Here's the New Model Fixed frame Roger has come up with recently.

I completely changed the forks because I have been wanting to try this for a long time. I noticed some of the top shooters on this site ( and others ) use frames with narrower forks, so I wanted to see if it made any difference, ( for me ).

The standard forks are 3 5/8" between the forks, I made them 2 7/8".

The height of the forks are 7/8" and I made them 1 3/16"

The " U " gap on the forks are between .035 and .038 ( approximately ) . I made the opening on mine 1/8" and slipped some 1745 tube over the entire " U ". I like what I see so far, but if there's any slipping issue I'll change to a 3/32" gap.

All I can say is that the results are dramatic ( for me ) as far as more consistent accuracy . I absolutely love this new frame. I'm going to change one of my RH frames over to the same forks or just swap this one onto a RH frame to see if I get the same results.

Thanks for looking.


----------



## treefork (Feb 1, 2010)

Very nice ! I really like the idea.


----------



## Tentacle Toast (Jan 17, 2013)

Nice...


----------



## leon13 (Oct 4, 2012)

Looks really good


----------



## Chuck Daehler (Mar 17, 2015)

Just as in relading gun ammo for a specific gun to make it spot on every time, there's a sweet spot in there somewhere for every slingshot frame...the right rubber/length/type/width etc.. and the right draw length, the right anchor point, the right ammo, the right "pinch" of the pouch, the right release and the right forks. It is literally a world of experimentation to find that sweet spot combination. That's what makes this sport interesting...experimentation. Looks like you've arrived at the sweet spot!
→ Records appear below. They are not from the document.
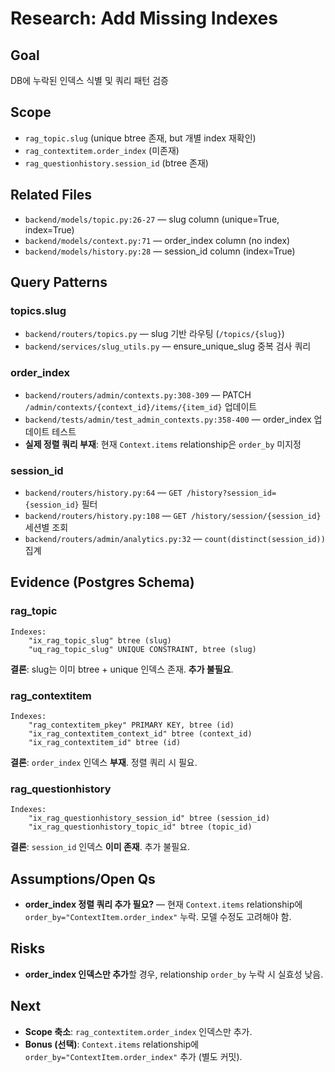 # Research: Add Missing Indexes

## Goal
DB에 누락된 인덱스 식별 및 쿼리 패턴 검증

## Scope
- `rag_topic.slug` (unique btree 존재, but 개별 index 재확인)
- `rag_contextitem.order_index` (미존재)
- `rag_questionhistory.session_id` (btree 존재)

## Related Files
- `backend/models/topic.py:26-27` — slug column (unique=True, index=True)
- `backend/models/context.py:71` — order_index column (no index)
- `backend/models/history.py:28` — session_id column (index=True)

## Query Patterns

### topics.slug
- `backend/routers/topics.py` — slug 기반 라우팅 (`/topics/{slug}`)
- `backend/services/slug_utils.py` — ensure_unique_slug 중복 검사 쿼리

### order_index
- `backend/routers/admin/contexts.py:308-309` — PATCH `/admin/contexts/{context_id}/items/{item_id}` 업데이트
- `backend/tests/admin/test_admin_contexts.py:358-400` — order_index 업데이트 테스트
- **실제 정렬 쿼리 부재**: 현재 `Context.items` relationship은 `order_by` 미지정

### session_id
- `backend/routers/history.py:64` — `GET /history?session_id={session_id}` 필터
- `backend/routers/history.py:108` — `GET /history/session/{session_id}` 세션별 조회
- `backend/routers/admin/analytics.py:32` — `count(distinct(session_id))` 집계

## Evidence (Postgres Schema)

### rag_topic
```
Indexes:
    "ix_rag_topic_slug" btree (slug)
    "uq_rag_topic_slug" UNIQUE CONSTRAINT, btree (slug)
```
**결론**: slug는 이미 btree + unique 인덱스 존재. **추가 불필요**.

### rag_contextitem
```
Indexes:
    "rag_contextitem_pkey" PRIMARY KEY, btree (id)
    "ix_rag_contextitem_context_id" btree (context_id)
    "ix_rag_contextitem_id" btree (id)
```
**결론**: `order_index` 인덱스 **부재**. 정렬 쿼리 시 필요.

### rag_questionhistory
```
Indexes:
    "ix_rag_questionhistory_session_id" btree (session_id)
    "ix_rag_questionhistory_topic_id" btree (topic_id)
```
**결론**: `session_id` 인덱스 **이미 존재**. 추가 불필요.

## Assumptions/Open Qs
- **order_index 정렬 쿼리 추가 필요?** — 현재 `Context.items` relationship에 `order_by="ContextItem.order_index"` 누락. 모델 수정도 고려해야 함.

## Risks
- **order_index 인덱스만 추가**할 경우, relationship `order_by` 누락 시 실효성 낮음.

## Next
- **Scope 축소**: `rag_contextitem.order_index` 인덱스만 추가.
- **Bonus (선택)**: `Context.items` relationship에 `order_by="ContextItem.order_index"` 추가 (별도 커밋).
Great, enjoy the rest of the week killing cans and maybe some badge work.

Those ergo handles that Roger makes are super in my book although I've not one in my collection, and yours especially has some interesting pattern in it. I bet this SS will be or IS, your fav.


----------



## fsa46 (Jul 8, 2012)

Chuck, You nailed it. Both these frames are super comfortable, shoot like all Rogers frames and easy on the eye.


----------



## Chuck Daehler (Mar 17, 2015)

Thanks, yeah, bet you are super pleased with your result and yes, Roger's stuff is very easy on the eye alright. You can gather from my own projects, I'm into super ergo designs...and Roger's is that.

I tried a rotation form design that Roger is so noted for (and has so many pleased recipients of same) but noted it was no more accurate than the rest of mine. So I just stabilized the rotating fork to make it not rotate. You have to get both bands EXACTLY alike on a rotating fork...any small variance of bands' width torques the fork sideways. Since you use tubes that's not an issue.
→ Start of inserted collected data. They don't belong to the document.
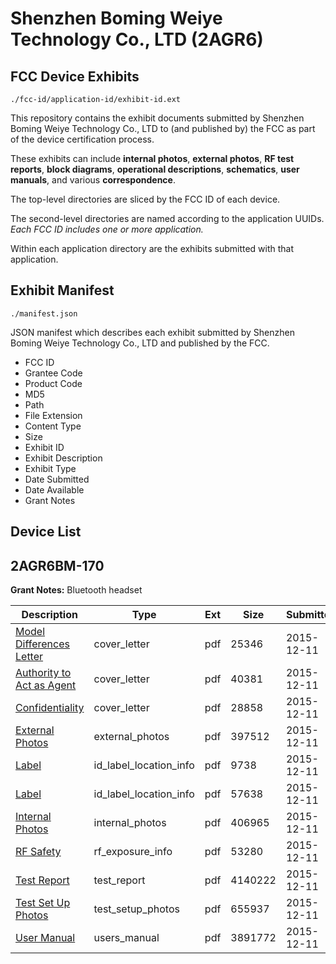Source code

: # Shenzhen Boming Weiye Technology Co., LTD (2AGR6)
## FCC Device Exhibits

```
./fcc-id/application-id/exhibit-id.ext
```

This repository contains the exhibit documents submitted by Shenzhen Boming Weiye Technology Co., LTD to (and published by) the FCC as part of the device certification process.

These exhibits can include **internal photos**, **external photos**, **RF test reports**, **block diagrams**, **operational descriptions**, **schematics**, **user manuals**, and various **correspondence**.

The top-level directories are sliced by the FCC ID of each device.

The second-level directories are named according to the application UUIDs. *Each FCC ID includes one or more application.*

Within each application directory are the exhibits submitted with that application. 

## Exhibit Manifest

```
./manifest.json
```

JSON manifest which describes each exhibit submitted by Shenzhen Boming Weiye Technology Co., LTD and published by the FCC.

- FCC ID
- Grantee Code
- Product Code
- MD5
- Path
- File Extension
- Content Type
- Size
- Exhibit ID
- Exhibit Description
- Exhibit Type
- Date Submitted
- Date Available
- Grant Notes

## Device List
## 2AGR6BM-170
**Grant Notes:** Bluetooth headset

| Description | Type | Ext | Size | Submitted | Available |
| ----------- | ---- | --- | ---- | --------- | --------- |
| [Model Differences Letter](2AGR6BM-170/908f575b73c8dae9b4f61fd0e517f6d6/2839646.pdf) | cover_letter | pdf | 25346 | 2015-12-11 | 2015-12-12 |
| [Authority to Act as Agent](2AGR6BM-170/908f575b73c8dae9b4f61fd0e517f6d6/2839648.pdf) | cover_letter | pdf | 40381 | 2015-12-11 | 2015-12-12 |
| [Confidentiality](2AGR6BM-170/908f575b73c8dae9b4f61fd0e517f6d6/2839649.pdf) | cover_letter | pdf | 28858 | 2015-12-11 | 2015-12-12 |
| [External Photos](2AGR6BM-170/908f575b73c8dae9b4f61fd0e517f6d6/2839651.pdf) | external_photos | pdf | 397512 | 2015-12-11 | 2015-12-12 |
| [Label](2AGR6BM-170/908f575b73c8dae9b4f61fd0e517f6d6/2839654.pdf) | id_label_location_info | pdf | 9738 | 2015-12-11 | 2015-12-12 |
| [Label](2AGR6BM-170/908f575b73c8dae9b4f61fd0e517f6d6/2839655.pdf) | id_label_location_info | pdf | 57638 | 2015-12-11 | 2015-12-12 |
| [Internal Photos](2AGR6BM-170/908f575b73c8dae9b4f61fd0e517f6d6/2839652.pdf) | internal_photos | pdf | 406965 | 2015-12-11 | 2015-12-12 |
| [RF Safety](2AGR6BM-170/908f575b73c8dae9b4f61fd0e517f6d6/2839664.pdf) | rf_exposure_info | pdf | 53280 | 2015-12-11 | 2015-12-12 |
| [Test Report](2AGR6BM-170/908f575b73c8dae9b4f61fd0e517f6d6/2839660.pdf) | test_report | pdf | 4140222 | 2015-12-11 | 2015-12-12 |
| [Test Set Up Photos](2AGR6BM-170/908f575b73c8dae9b4f61fd0e517f6d6/2839658.pdf) | test_setup_photos | pdf | 655937 | 2015-12-11 | 2015-12-12 |
| [User Manual](2AGR6BM-170/908f575b73c8dae9b4f61fd0e517f6d6/2839669.pdf) | users_manual | pdf | 3891772 | 2015-12-11 | 2015-12-12 |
I really like Roger's wire frame band attachment, that's what I use on all mine...a stretch and insert, no tie, no fuss no muss and fast. Roger's wire frame attachment method rocks.
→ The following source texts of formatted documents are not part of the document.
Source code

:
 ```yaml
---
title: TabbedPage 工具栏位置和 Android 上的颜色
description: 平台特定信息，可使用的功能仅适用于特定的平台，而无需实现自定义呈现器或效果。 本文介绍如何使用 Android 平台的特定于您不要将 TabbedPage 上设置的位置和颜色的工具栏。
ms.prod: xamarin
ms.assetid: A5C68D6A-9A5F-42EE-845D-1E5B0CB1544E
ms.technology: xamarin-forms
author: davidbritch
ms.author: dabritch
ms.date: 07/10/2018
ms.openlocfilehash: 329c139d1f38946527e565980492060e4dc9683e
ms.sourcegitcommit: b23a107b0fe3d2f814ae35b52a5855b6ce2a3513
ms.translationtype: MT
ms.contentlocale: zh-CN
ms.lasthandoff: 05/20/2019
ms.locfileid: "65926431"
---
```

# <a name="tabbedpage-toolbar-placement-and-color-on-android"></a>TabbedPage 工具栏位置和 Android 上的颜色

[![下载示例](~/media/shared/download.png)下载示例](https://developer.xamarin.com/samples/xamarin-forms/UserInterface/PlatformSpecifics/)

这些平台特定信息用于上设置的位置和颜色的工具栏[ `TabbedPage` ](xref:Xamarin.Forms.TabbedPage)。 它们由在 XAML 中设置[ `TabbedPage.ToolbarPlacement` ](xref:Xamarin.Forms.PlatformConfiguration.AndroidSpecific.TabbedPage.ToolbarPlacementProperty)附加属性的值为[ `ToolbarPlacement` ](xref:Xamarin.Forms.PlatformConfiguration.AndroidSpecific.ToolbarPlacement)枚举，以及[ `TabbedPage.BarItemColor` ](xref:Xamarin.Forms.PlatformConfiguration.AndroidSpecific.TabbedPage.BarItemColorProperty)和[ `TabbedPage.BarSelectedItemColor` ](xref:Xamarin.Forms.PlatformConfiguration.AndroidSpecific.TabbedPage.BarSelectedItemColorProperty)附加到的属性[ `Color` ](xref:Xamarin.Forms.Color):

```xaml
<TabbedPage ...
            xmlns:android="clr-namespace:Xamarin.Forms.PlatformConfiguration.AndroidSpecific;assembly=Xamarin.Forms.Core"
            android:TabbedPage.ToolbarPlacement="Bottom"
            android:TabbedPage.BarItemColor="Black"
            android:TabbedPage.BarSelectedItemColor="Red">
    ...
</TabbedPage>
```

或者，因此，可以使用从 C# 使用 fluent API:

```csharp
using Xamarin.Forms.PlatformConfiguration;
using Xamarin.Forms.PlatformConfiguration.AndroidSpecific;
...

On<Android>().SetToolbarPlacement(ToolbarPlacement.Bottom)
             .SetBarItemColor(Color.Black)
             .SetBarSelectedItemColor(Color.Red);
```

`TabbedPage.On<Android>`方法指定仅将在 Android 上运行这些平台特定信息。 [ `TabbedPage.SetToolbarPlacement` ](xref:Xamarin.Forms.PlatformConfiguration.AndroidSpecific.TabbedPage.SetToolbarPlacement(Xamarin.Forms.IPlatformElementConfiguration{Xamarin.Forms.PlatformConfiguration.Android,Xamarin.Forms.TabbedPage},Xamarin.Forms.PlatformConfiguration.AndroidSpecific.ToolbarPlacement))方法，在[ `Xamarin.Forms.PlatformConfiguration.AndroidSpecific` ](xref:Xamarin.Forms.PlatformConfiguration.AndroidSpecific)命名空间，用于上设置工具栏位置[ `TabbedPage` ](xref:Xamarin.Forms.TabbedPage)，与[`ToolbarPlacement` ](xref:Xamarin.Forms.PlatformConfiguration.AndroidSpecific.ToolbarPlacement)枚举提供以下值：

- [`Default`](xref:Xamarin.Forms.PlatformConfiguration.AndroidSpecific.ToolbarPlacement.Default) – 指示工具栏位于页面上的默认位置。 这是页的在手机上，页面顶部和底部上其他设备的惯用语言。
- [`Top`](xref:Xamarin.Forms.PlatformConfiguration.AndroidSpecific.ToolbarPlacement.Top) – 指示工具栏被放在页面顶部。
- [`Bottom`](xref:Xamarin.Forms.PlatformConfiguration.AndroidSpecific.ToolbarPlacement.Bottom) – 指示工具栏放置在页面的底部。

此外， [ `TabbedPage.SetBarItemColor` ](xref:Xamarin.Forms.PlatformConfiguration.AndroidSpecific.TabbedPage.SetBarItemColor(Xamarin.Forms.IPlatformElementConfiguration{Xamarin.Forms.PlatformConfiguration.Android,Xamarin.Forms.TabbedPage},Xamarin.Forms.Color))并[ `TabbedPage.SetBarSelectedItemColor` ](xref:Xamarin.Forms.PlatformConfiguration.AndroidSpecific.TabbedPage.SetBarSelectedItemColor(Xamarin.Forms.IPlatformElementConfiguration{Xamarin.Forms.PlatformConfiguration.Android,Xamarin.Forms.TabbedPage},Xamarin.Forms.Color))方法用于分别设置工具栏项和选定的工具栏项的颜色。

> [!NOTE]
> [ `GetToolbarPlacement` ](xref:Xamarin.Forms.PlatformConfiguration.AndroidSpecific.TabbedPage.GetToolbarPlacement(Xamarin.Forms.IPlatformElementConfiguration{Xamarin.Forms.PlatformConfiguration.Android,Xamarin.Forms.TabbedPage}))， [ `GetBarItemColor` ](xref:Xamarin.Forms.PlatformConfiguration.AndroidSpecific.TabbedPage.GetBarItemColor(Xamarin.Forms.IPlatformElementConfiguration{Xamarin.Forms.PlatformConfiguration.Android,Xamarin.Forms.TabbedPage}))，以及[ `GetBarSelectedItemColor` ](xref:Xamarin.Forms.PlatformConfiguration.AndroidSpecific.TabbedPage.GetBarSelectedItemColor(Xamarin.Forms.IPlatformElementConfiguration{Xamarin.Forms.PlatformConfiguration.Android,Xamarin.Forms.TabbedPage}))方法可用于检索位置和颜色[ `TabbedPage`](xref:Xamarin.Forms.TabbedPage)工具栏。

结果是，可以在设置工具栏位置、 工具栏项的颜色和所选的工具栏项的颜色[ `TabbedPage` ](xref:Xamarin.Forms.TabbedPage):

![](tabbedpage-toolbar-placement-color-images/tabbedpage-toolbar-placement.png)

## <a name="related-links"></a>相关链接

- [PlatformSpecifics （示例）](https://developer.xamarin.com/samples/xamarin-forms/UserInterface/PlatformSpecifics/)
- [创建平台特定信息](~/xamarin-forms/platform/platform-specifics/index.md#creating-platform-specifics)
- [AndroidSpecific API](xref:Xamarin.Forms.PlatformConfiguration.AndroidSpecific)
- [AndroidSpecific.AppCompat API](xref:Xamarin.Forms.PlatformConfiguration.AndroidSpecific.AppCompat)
Roger's handles remind me of the famous Hammerli competition pistol...the grip.

Glad you found your sweet spot with that particular frame/handle/band combo...it's a neat feeling, isn't it!

Sure appreciate your posting this...you slid some tubing over the fork posts to give more purchase and to take up some slap....that's quite a nice invention on your part. Nice job on the custom wire fork as well.


----------



## fsa46 (Jul 8, 2012)

Thanks Chuck. I found that the RH forks shoot just as good with flats as they do with tubes and never had an issue with lining up either. Although I have the Fixed Frame set up with tubes in the picture, I switched it over to flats to see how it shot. In fact, I think I'm going to keep this frame as a dedicated flat shooter.

The tubes over the "U" seems to be working out well, especially with the flats. I'll try this for awhile and if I see any difference in band life I'll do the same on some of my other frames I'll be using flats on. If there's not a difference I'll just leave them as they are.


----------